2011.12.06 Tue [Edit]
丁寧に案内された部屋は、思わずたじろいでしまいかねないほどの豪華さで、今まで六畳2間のアパートにおいて人生の大半を過ごしてきた身としては一瞬足が止まった。いやいや、貧乏性というなかれ、女一人、一生働いたところで老後もらえる年金なんぞすずめの涙。貯金は当然しっかりしてはいたが、それでも無駄遣いなどできるものではなかった。老後に豪遊生活何ぞ夢また夢、悠々自適ではあったが質素な生活を送っていたのだ。

しかしながら、こちらが躊躇する様を見せたところで何が変わるでもない。言葉が通じない故に、不思議そうにこちらを伺うばかりで事態が何か進むでもない。それならば時間を無駄にするよりもさっさと行動するに限ると部屋に足を踏み入れた。

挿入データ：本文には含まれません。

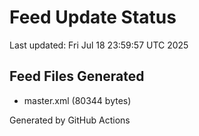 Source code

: # Feed Update Status
Last updated: Fri Jul 18 23:59:57 UTC 2025

## Feed Files Generated
- master.xml (80344 bytes)

Generated by GitHub Actions
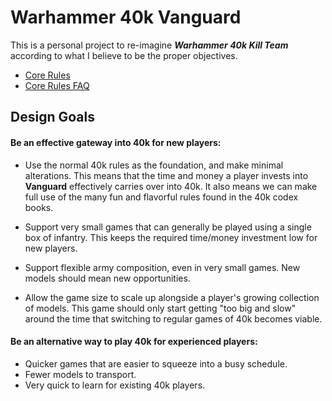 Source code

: # Warhammer 40k Vanguard

This is a personal project to re-imagine ***Warhammer 40k Kill Team*** according to what I believe to be the proper objectives.

- [Core Rules](https://github.com/JoshuaCarter/40k-Scout-Team/blob/main/core-rules.md)
- [Core Rules FAQ](https://github.com/JoshuaCarter/40k-Scout-Team/blob/main/core-rules-faq.md)

## Design Goals

#### Be an effective gateway into 40k for new players:

- Use the normal 40k rules as the foundation, and make minimal alterations. This means that the time and money a player invests into **Vanguard** effectively carries over into 40k. It also means we can make full use of the many fun and flavorful rules found in the 40k codex books.

- Support very small games that can generally be played using a single box of infantry. This keeps the required time/money investment low for new players.

- Support flexible army composition, even in very small games. New models should mean new opportunities.

- Allow the game size to scale up alongside a player's growing collection of models. This game should only start getting "too big and slow" around the time that switching to regular games of 40k becomes viable.

#### Be an alternative way to play 40k for experienced players:

- Quicker games that are easier to squeeze into a busy schedule.
- Fewer models to transport.
- Very quick to learn for existing 40k players.
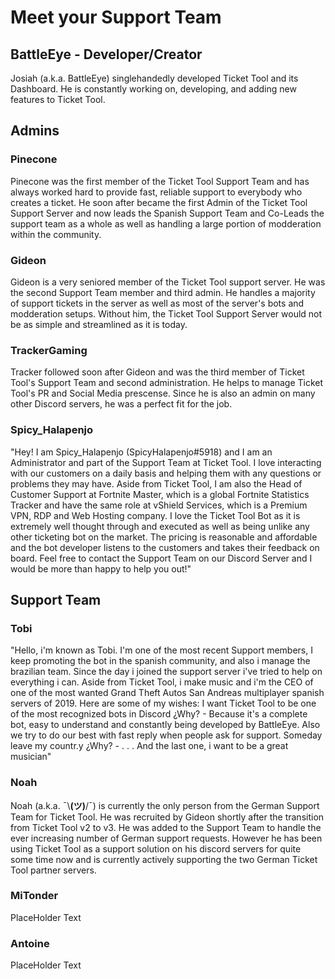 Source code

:# Meet your Support Team

## BattleEye - Developer/Creator
Josiah (a.k.a. BattleEye) singlehandedly developed Ticket Tool and its Dashboard.  He is constantly working on, developing, and adding new features to Ticket Tool.

## Admins
### Pinecone
Pinecone was the first member of the Ticket Tool Support Team and has always worked hard to provide fast, reliable support to everybody who creates a ticket.  He soon after became the first Admin of the Ticket Tool Support Server and now leads the Spanish Support Team and Co-Leads the support team as a whole as well as handling a large portion of modderation within the community.

### Gideon
Gideon is a very seniored member of the Ticket Tool support server.  He was the second Support Team member and third admin.  He handles a majority of support tickets in the server as well as most of the server's bots and modderation setups.  Without him, the Ticket Tool Support Server would not be as simple and streamlined as it is today.

### TrackerGaming
Tracker followed soon after Gideon and was the third member of Ticket Tool's Support Team and second administration. He helps to manage Ticket Tool's PR and Social Media prescense.  Since he is also an admin on many other Discord servers, he was a perfect fit for the job.

### Spicy_Halapenjo
"Hey! I am Spicy_Halapenjo (SpicyHalapenjo#5918) and I am an Administrator and part of the Support Team at Ticket Tool. I love interacting with our customers on a daily basis and helping them with any questions or problems they may have. Aside from Ticket Tool, I am also the Head of Customer Support at Fortnite Master, which is a global Fortnite Statistics Tracker and have the same role at vShield Services, which is a Premium VPN, RDP and Web Hosting company. I love the Ticket Tool Bot as it is extremely well thought through and executed as well as being unlike any other ticketing bot on the market. The pricing is reasonable and affordable and the bot developer listens to the customers and takes their feedback on board. Feel free to contact the Support Team on our Discord Server and I would be more than happy to help you out!"


## Support Team
### Tobi
"Hello, i'm known as Tobi. I'm one of the most recent Support members, I keep promoting the bot in the spanish community, and also i manage the brazilian team. Since the day i joined the support server i've tried to help on everything i can. Aside from Ticket Tool, i make music and i'm the CEO of one of the most wanted Grand Theft Autos San Andreas multiplayer spanish servers of 2019. Here are some of my wishes:
I want Ticket Tool to be one of the most recognized bots in Discord ¿Why? - Because it's a complete bot, easy to understand and constantly being developed by BattleEye. Also we try to do our best with fast reply when people ask for support.
Someday leave my countr.y ¿Why? - . . .
And the last one, i want to be a great musician"

### Noah
Noah (a.k.a. ¯\\__(ツ)__/¯) is currently the only person from the German Support Team for Ticket Tool. He was recruited by Gideon shortly after the transition from Ticket Tool v2 to v3. He was added to the Support Team to handle the ever increasing number of German support requests. However he has been using Ticket Tool as a support solution on his discord servers for quite some time now and is currently actively supporting the two German Ticket Tool partner servers.

### MiTonder
PlaceHolder Text

### Antoine
PlaceHolder Text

促されるままにソファへ腰を下ろし、紹介するかのように綺麗な揃いの身なりの娘たちを紹介される。促されるままにこちらに向かいもごもごと何事かを言っては頭を下げ、を交互に繰り返していくのが3人、どうやらこの者たちが世話係らしい。世話係など、多少体の自由が利かなくなった人生の最後の頃に世話になったヘルパーさんたちしか記憶にない。一生を通して大病することなくほどほどで生きてこられたが故の僥倖ともいえるであろうが、そのヘルパーさんらが入るまでにも苦労をした。まず、最初に来たケアマネージャーなるものがえらく若く、若いだけならばよいのだが人をぼけ老人扱いしおる。最初からその対応だったが故に、きっちりとその総括のところに連絡を入れれば変えてもらえたが、その後のヘルパーも数名、こちらの性格がねじ曲がってるからか、努められないと変わっていった。はてさてこの娘たちはどれほどの根性があるものか、と、目を向ければ、ぽっと恥じらうように頬を染める娘たち。

……なにごとぞ。




もしや、男だけではないのか、と、すでに諦念を含んだ想いでため息を漏らせば、ここまで案内してきた男がどこか名残惜しそうに退室し、娘たちが動き始めた。一人はお茶の用意をはじめ、一人は隣の部屋へと向かう。残りの一人が隣に控えていれば、やがて何ともよい香りが漂い始めた。お茶はどうやら紅茶の類らしい。嫌いではないが、贅沢をいうならば緑茶が欲しかった。さすがにこの世界にあるのかどうかは知らんが、そのうちあの幽霊、ではなかった、自称神とかいう存在が本当に神ならば、用意させるのもやぶさかではなかろう。用意されたお茶を横目で見つつ、娘たちを観察していれば、恥じらいつつも要領よく動くさまが目に留まる。なるほど、有能な娘たちらしいと、茶をいただいていれば、隣に向かったらしい娘が、ドレスと鏡、くしなどを手に戻ってきた。というかよくそれだけ持てるものだ、と、感心していれば、何やらいじりたいらしい。よかろう、と、寛容な気分になって、頷けば、髪をくしけずられ結われ、化粧をしようともされたがそれは断固として断った。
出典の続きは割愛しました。